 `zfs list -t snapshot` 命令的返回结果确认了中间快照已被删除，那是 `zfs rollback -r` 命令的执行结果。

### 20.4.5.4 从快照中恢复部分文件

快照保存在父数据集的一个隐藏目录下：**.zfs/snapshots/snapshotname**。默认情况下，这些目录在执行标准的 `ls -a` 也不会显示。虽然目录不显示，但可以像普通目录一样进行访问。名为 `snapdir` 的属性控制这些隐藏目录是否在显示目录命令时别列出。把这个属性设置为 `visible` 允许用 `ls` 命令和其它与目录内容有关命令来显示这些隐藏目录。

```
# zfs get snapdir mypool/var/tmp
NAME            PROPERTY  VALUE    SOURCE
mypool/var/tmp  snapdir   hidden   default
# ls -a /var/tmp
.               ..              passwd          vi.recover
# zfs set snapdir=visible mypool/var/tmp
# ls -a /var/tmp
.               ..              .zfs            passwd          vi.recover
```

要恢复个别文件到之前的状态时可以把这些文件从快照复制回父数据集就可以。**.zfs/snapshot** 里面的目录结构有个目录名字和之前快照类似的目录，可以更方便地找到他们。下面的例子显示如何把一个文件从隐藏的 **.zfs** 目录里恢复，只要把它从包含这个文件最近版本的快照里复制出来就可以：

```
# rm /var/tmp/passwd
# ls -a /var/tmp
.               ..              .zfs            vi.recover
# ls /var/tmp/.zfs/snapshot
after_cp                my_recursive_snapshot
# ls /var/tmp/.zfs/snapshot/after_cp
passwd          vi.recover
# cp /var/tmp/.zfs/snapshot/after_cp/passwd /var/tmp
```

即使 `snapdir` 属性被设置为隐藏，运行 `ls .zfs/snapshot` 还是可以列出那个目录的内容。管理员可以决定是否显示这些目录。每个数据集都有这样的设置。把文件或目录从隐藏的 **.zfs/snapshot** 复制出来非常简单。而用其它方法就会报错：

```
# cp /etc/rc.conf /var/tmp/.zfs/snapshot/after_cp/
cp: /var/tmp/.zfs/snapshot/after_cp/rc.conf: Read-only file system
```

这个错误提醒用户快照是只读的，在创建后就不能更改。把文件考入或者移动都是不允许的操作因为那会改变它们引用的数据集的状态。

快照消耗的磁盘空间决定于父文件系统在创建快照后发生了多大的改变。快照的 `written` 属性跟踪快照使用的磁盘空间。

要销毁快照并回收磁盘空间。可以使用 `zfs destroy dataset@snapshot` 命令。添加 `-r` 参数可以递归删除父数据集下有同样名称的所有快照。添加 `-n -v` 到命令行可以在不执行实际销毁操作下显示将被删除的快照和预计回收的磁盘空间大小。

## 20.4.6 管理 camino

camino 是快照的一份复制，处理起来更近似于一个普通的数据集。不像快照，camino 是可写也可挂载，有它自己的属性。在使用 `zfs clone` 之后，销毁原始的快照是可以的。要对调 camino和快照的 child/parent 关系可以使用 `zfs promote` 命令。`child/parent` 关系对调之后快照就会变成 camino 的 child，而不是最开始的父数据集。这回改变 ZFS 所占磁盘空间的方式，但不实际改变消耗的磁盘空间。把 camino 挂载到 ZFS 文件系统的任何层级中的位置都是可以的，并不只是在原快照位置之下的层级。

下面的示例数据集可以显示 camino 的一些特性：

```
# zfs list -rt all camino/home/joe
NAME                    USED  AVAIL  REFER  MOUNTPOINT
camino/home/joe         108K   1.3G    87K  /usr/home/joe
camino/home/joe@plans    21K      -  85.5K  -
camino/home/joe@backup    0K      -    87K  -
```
::::::::::
AIM OF THE TASK
Only the lines from the one containing "## 20.4.6 管理 camino" through the end of the records above belong in the answer, each exactly as written.

RESPONSE TO THIS TASK
## 20.4.6 管理 camino

camino 是快照的一份复制，处理起来更近似于一个普通的数据集。不像快照，camino 是可写也可挂载，有它自己的属性。在使用 `zfs clone` 之后，销毁原始的快照是可以的。要对调 camino和快照的 child/parent 关系可以使用 `zfs promote` 命令。`child/parent` 关系对调之后快照就会变成 camino 的 child，而不是最开始的父数据集。这回改变 ZFS 所占磁盘空间的方式，但不实际改变消耗的磁盘空间。把 camino 挂载到 ZFS 文件系统的任何层级中的位置都是可以的，并不只是在原快照位置之下的层级。

下面的示例数据集可以显示 camino 的一些特性：

```
# zfs list -rt all camino/home/joe
NAME                    USED  AVAIL  REFER  MOUNTPOINT
camino/home/joe         108K   1.3G    87K  /usr/home/joe
camino/home/joe@plans    21K      -  85.5K  -
camino/home/joe@backup    0K      -    87K  -
```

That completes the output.